» **Exercise directions**
Give again, word for word, each line below starting at the one that contains "- [Visual Studio" and ending at the one that contains "1. Install rust".

### Exercise data

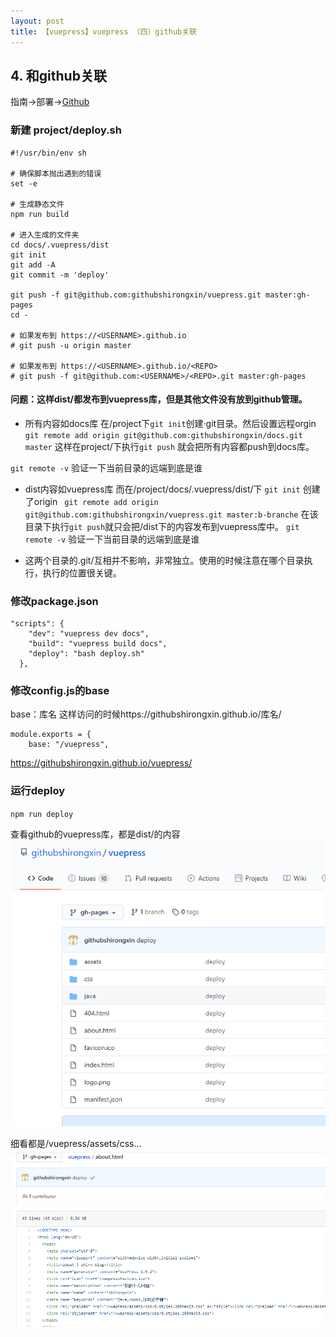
 ```yaml
---
layout: post
title: 【vuepress】vuepress （四）github关联
---
```



## 4. 和github关联

指南→部署→[Github](https://vuepress.vuejs.org/zh/guide/deploy.html#github-pages)


### 新建 project/deploy.sh
```
#!/usr/bin/env sh

# 确保脚本抛出遇到的错误
set -e

# 生成静态文件
npm run build

# 进入生成的文件夹
cd docs/.vuepress/dist
git init
git add -A
git commit -m 'deploy'

git push -f git@github.com:githubshirongxin/vuepress.git master:gh-pages
cd -

# 如果发布到 https://<USERNAME>.github.io
# git push -u origin master

# 如果发布到 https://<USERNAME>.github.io/<REPO>
# git push -f git@github.com:<USERNAME>/<REPO>.git master:gh-pages
```

#### 问题：这样dist/都发布到vuepress库，但是其他文件没有放到github管理。

- 所有内容如docs库
在/project下`git init`创建·git目录。然后设置远程orgin
` git remote add origin git@github.com:githubshirongxin/docs.git master`
这样在project/下执行`git push` 就会把所有内容都push到docs库。

`git remote -v`
验证一下当前目录的远端到底是谁


- dist内容如vuepress库
而在/project/docs/.vuepress/dist/下 `git init` 创建了origin
` git remote add origin git@github.com:githubshirongxin/vuepress.git master:b-branche`
在该目录下执行`git push`就只会把/dist下的内容发布到vuepress库中。
`git remote -v`
验证一下当前目录的远端到底是谁

- 这两个目录的.git/互相并不影响，非常独立。使用的时候注意在哪个目录执行，执行的位置很关键。

### 修改package.json
```
"scripts": {
    "dev": "vuepress dev docs",
    "build": "vuepress build docs",
    "deploy": "bash deploy.sh"
  },
```

### 修改config.js的base
base：库名
这样访问的时候https://githubshirongxin.github.io/库名/
```
module.exports = {
    base: "/vuepress",
```

https://githubshirongxin.github.io/vuepress/

### 运行deploy
`npm run deploy`

查看github的vuepress库，都是dist/的内容
![](/images/2020-07-22-18-43-43.png)


细看<head><meta>都是/vuepress/assets/css...
![](/images/2020-07-22-18-44-18.png)
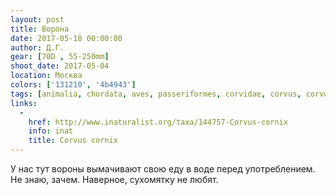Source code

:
 ```yaml
---
layout: post
title: Ворона
date: 2017-05-18 00:00:00
author: Д.Г.
gear: [70D , 55-250mm]
shoot_date: 2017-05-04
location: Москва
colors: ['131210', '4b4943']
tags: [animalia, chordata, aves, passeriformes, corvidae, corvus, corvus cornix]
links:
  -
    href: http://www.inaturalist.org/taxa/144757-Corvus-cornix
    info: inat
    title: Corvus cornix
---
```

У нас тут вороны вымачивают свою еду в воде перед употреблением. Не знаю, зачем. Наверное, сухомятку не любят.
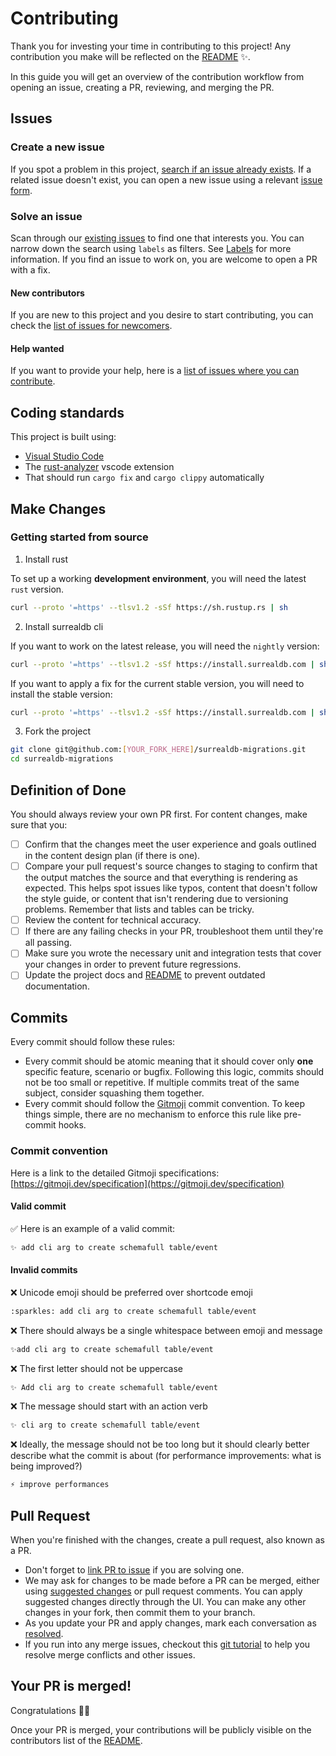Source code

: # Contributing <!-- omit in toc -->

Thank you for investing your time in contributing to this project! Any contribution you make will be reflected on the [README](readme.md) :sparkles:.

In this guide you will get an overview of the contribution workflow from opening an issue, creating a PR, reviewing, and merging the PR.

## Issues

### Create a new issue

If you spot a problem in this project, [search if an issue already exists](https://docs.github.com/en/github/searching-for-information-on-github/searching-on-github/searching-issues-and-pull-requests#search-by-the-title-body-or-comments). If a related issue doesn't exist, you can open a new issue using a relevant [issue form](https://github.com/Odonno/surrealdb-migrations/issues/new).

### Solve an issue

Scan through our [existing issues](https://github.com/Odonno/surrealdb-migrations/issues) to find one that interests you. You can narrow down the search using `labels` as filters. See [Labels](/contributing/how-to-use-labels.md) for more information. If you find an issue to work on, you are welcome to open a PR with a fix.

#### New contributors

If you are new to this project and you desire to start contributing, you can check the [list of issues for newcomers](https://github.com/Odonno/surrealdb-migrations/issues?q=is%3Aopen+is%3Aissue+label%3A"good+first+issue").

#### Help wanted

If you want to provide your help, here is a [list of issues where you can contribute](https://github.com/Odonno/surrealdb-migrations/issues?q=is%3Aopen+is%3Aissue+label%3A"help+wanted").

## Coding standards

This project is built using:

- [Visual Studio Code](https://code.visualstudio.com/)
- The [rust-analyzer](https://marketplace.visualstudio.com/items?itemName=rust-lang.rust-analyzer) vscode extension
- That should run `cargo fix` and `cargo clippy` automatically

## Make Changes

### Getting started from source

1. Install rust

To set up a working **development environment**, you will need the latest `rust` version.

```bash
curl --proto '=https' --tlsv1.2 -sSf https://sh.rustup.rs | sh
```

2. Install surrealdb cli

If you want to work on the latest release, you will need the `nightly` version:

```bash
curl --proto '=https' --tlsv1.2 -sSf https://install.surrealdb.com | sh -s -- --nightly
```

If you want to apply a fix for the current stable version, you will need to install the stable version:

```bash
curl --proto '=https' --tlsv1.2 -sSf https://install.surrealdb.com | sh
```

3. Fork the project

```bash
git clone git@github.com:[YOUR_FORK_HERE]/surrealdb-migrations.git
cd surrealdb-migrations
```

## Definition of Done

You should always review your own PR first. For content changes, make sure that you:

- [ ] Confirm that the changes meet the user experience and goals outlined in the content design plan (if there is one).
- [ ] Compare your pull request's source changes to staging to confirm that the output matches the source and that everything is rendering as expected. This helps spot issues like typos, content that doesn't follow the style guide, or content that isn't rendering due to versioning problems. Remember that lists and tables can be tricky.
- [ ] Review the content for technical accuracy.
- [ ] If there are any failing checks in your PR, troubleshoot them until they're all passing.
- [ ] Make sure you wrote the necessary unit and integration tests that cover your changes in order to prevent future regressions.
- [ ] Update the project docs and [README](readme.md) to prevent outdated documentation.

## Commits

Every commit should follow these rules:

- Every commit should be atomic meaning that it should cover only **one** specific feature, scenario or bugfix. Following this logic, commits should not be too small or repetitive. If multiple commits treat of the same subject, consider squashing them together.
- Every commit should follow the [Gitmoji](https://gitmoji.dev/) commit convention. To keep things simple, there are no mechanism to enforce this rule like pre-commit hooks.

### Commit convention

Here is a link to the detailed Gitmoji specifications: [https://gitmoji.dev/specification](https://gitmoji.dev/specification)

#### Valid commit

✅ Here is an example of a valid commit:

```bash
✨ add cli arg to create schemafull table/event
```

#### Invalid commits

❌ Unicode emoji should be preferred over shortcode emoji

```bash
:sparkles: add cli arg to create schemafull table/event
```

❌ There should always be a single whitespace between emoji and message

```bash
✨add cli arg to create schemafull table/event
```

❌ The first letter should not be uppercase

```bash
✨ Add cli arg to create schemafull table/event
```

❌ The message should start with an action verb

```bash
✨ cli arg to create schemafull table/event
```

❌ Ideally, the message should not be too long but it should clearly better describe what the commit is about (for performance improvements: what is being improved?)

```bash
⚡️ improve performances
```

## Pull Request

When you're finished with the changes, create a pull request, also known as a PR.

- Don't forget to [link PR to issue](https://docs.github.com/en/issues/tracking-your-work-with-issues/linking-a-pull-request-to-an-issue) if you are solving one.
- We may ask for changes to be made before a PR can be merged, either using [suggested changes](https://docs.github.com/en/github/collaborating-with-issues-and-pull-requests/incorporating-feedback-in-your-pull-request) or pull request comments. You can apply suggested changes directly through the UI. You can make any other changes in your fork, then commit them to your branch.
- As you update your PR and apply changes, mark each conversation as [resolved](https://docs.github.com/en/github/collaborating-with-issues-and-pull-requests/commenting-on-a-pull-request#resolving-conversations).
- If you run into any merge issues, checkout this [git tutorial](https://github.com/skills/resolve-merge-conflicts) to help you resolve merge conflicts and other issues.

## Your PR is merged!

Congratulations :tada::tada:

Once your PR is merged, your contributions will be publicly visible on the contributors list of the [README](https://github.com/Odonno/surrealdb-migrations#lets-see-paul-allens-contributions).
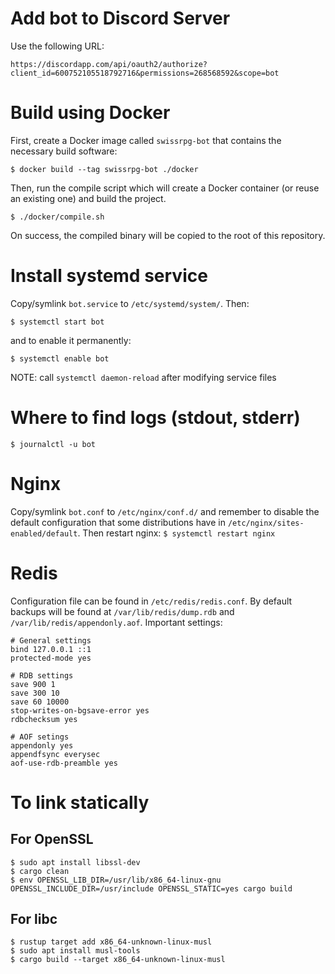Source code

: # Add bot to Discord Server

Use the following URL:

`https://discordapp.com/api/oauth2/authorize?client_id=600752105518792716&permissions=268568592&scope=bot`

# Build using Docker

First, create a Docker image called `swissrpg-bot` that contains the necessary build software:

`$ docker build --tag swissrpg-bot ./docker`

Then, run the compile script which will create a Docker container (or reuse an existing one) and build the project.

`$ ./docker/compile.sh`

On success, the compiled binary will be copied to the root of this repository.

# Install systemd service

Copy/symlink `bot.service` to `/etc/systemd/system/`. Then:

`$ systemctl start bot`

and to enable it permanently:

`$ systemctl enable bot`

NOTE: call `systemctl daemon-reload` after modifying service files

# Where to find logs (stdout, stderr)

`$ journalctl -u bot`

# Nginx

Copy/symlink `bot.conf` to `/etc/nginx/conf.d/` and remember to disable the default configuration that some distributions have in `/etc/nginx/sites-enabled/default`. Then restart nginx: `$ systemctl restart nginx`

# Redis

Configuration file can be found in `/etc/redis/redis.conf`. By default backups will be found at `/var/lib/redis/dump.rdb` and `/var/lib/redis/appendonly.aof`.
Important settings:

```
# General settings
bind 127.0.0.1 ::1
protected-mode yes

# RDB settings
save 900 1
save 300 10
save 60 10000
stop-writes-on-bgsave-error yes
rdbchecksum yes

# AOF setings
appendonly yes
appendfsync everysec
aof-use-rdb-preamble yes
```

# To link statically

## For OpenSSL

`$ sudo apt install libssl-dev`\
`$ cargo clean`\
`$ env OPENSSL_LIB_DIR=/usr/lib/x86_64-linux-gnu OPENSSL_INCLUDE_DIR=/usr/include OPENSSL_STATIC=yes cargo build`

## For libc

`$ rustup target add x86_64-unknown-linux-musl`\
`$ sudo apt install musl-tools`\
`$ cargo build --target x86_64-unknown-linux-musl`
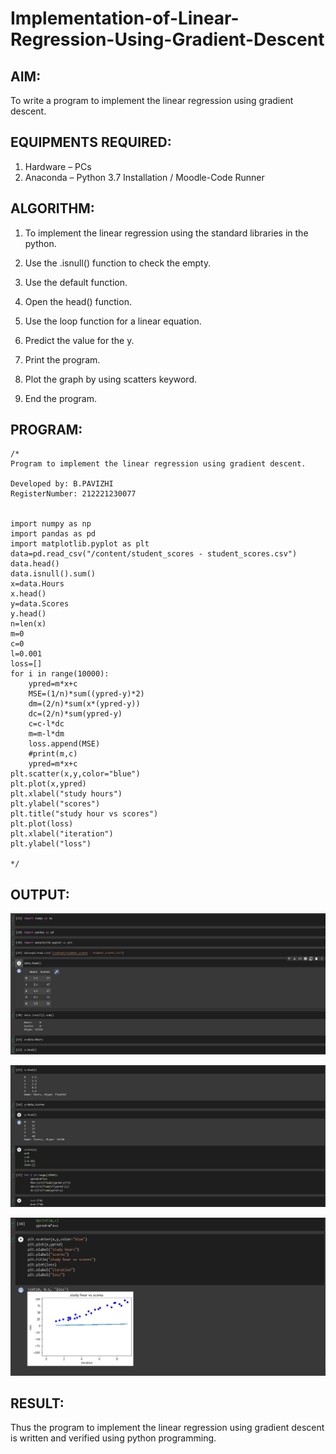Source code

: # Implementation-of-Linear-Regression-Using-Gradient-Descent

## AIM:
To write a program to implement the linear regression using gradient descent.

## EQUIPMENTS REQUIRED:
1. Hardware – PCs
2. Anaconda – Python 3.7 Installation / Moodle-Code Runner

## ALGORITHM:

1. To implement the linear regression using the standard libraries in the python.

2. Use the .isnull() function to check the empty.

3. Use the default function.

4. Open the head() function.

5. Use the loop function for a linear equation.

6. Predict the value for the y.

7. Print the program.

8. Plot the graph by using scatters keyword.

9. End the program.
 
## PROGRAM:
```
/*
Program to implement the linear regression using gradient descent.

Developed by: B.PAVIZHI
RegisterNumber: 212221230077


import numpy as np
import pandas as pd
import matplotlib.pyplot as plt
data=pd.read_csv("/content/student_scores - student_scores.csv")
data.head()
data.isnull().sum()
x=data.Hours
x.head()
y=data.Scores
y.head()
n=len(x)
m=0
c=0
l=0.001
loss=[]
for i in range(10000):
    ypred=m*x+c
    MSE=(1/n)*sum((ypred-y)*2)
    dm=(2/n)*sum(x*(ypred-y))
    dc=(2/n)*sum(ypred-y)
    c=c-l*dc
    m=m-l*dm
    loss.append(MSE)
    #print(m,c)
    ypred=m*x+c
plt.scatter(x,y,color="blue")
plt.plot(x,ypred)
plt.xlabel("study hours")
plt.ylabel("scores")
plt.title("study hour vs scores")
plt.plot(loss)
plt.xlabel("iteration")
plt.ylabel("loss")
    
*/
```

## OUTPUT:
![output](./ml-1.png)


![output](./ml-2.png)



![output](./ml-4.png)


## RESULT:
Thus the program to implement the linear regression using gradient descent is written and verified using python programming.
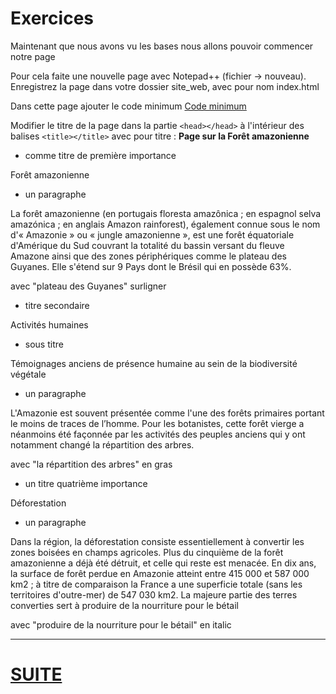 # Exercices

Maintenant que nous avons vu les bases nous allons pouvoir commencer notre page

Pour cela faite une nouvelle page avec Notepad++ (fichier -> nouveau). Enregistrez la page dans votre dossier site_web, avec pour nom index.html

Dans cette page ajouter le code minimum [Code minimum](./MINI.md)

Modifier le titre de la page dans la partie ```` <head></head> ```` à l'intérieur des balises ````<title></title>````  avec pour titre : **Page sur la Forêt amazonienne**

- comme titre de première importance  

Forêt amazonienne  

- un paragraphe 

La forêt amazonienne (en portugais floresta amazônica ; en espagnol selva amazónica ; en anglais Amazon rainforest), également connue sous le nom d'« Amazonie » ou « jungle amazonienne », est une forêt équatoriale d'Amérique du Sud couvrant la totalité du bassin versant du fleuve Amazone ainsi que des zones périphériques comme le plateau des Guyanes. Elle s'étend sur 9 Pays dont le Brésil qui en possède 63%.  
  
avec "plateau des Guyanes"  surligner

- titre secondaire  

Activités humaines

- sous titre 

Témoignages anciens de présence humaine au sein de la biodiversité végétale

- un paragraphe 

L'Amazonie est souvent présentée comme l'une des forêts primaires portant le moins de traces de l’homme. Pour les botanistes, cette forêt vierge a néanmoins été façonnée par les activités des peuples anciens qui y ont notamment changé la répartition des arbres.
  
avec "la répartition des arbres" en gras  
  
- un titre quatrième importance 

Déforestation

- un paragraphe 

Dans la région, la déforestation consiste essentiellement à convertir les zones boisées en champs agricoles. Plus du cinquième de la forêt amazonienne a déjà été détruit, et celle qui reste est menacée. En dix ans, la surface de forêt perdue en Amazonie atteint entre 415 000 et 587 000 km2 ; à titre de comparaison la France a une superficie totale (sans les territoires d'outre-mer) de 547 030 km2. La majeure partie des terres converties sert à produire de la nourriture pour le bétail  
  
avec "produire de la nourriture pour le bétail" en italic
  
---
# [SUITE](./A_LA_LIGNE.md)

######

» **Response box**
- [Visual Studio Code](https://code.visualstudio.com/)
- The [rust-analyzer](https://marketplace.visualstudio.com/items?itemName=rust-lang.rust-analyzer) vscode extension
- That should run `cargo fix` and `cargo clippy` automatically

## Make Changes

### Getting started from source

1. Install rust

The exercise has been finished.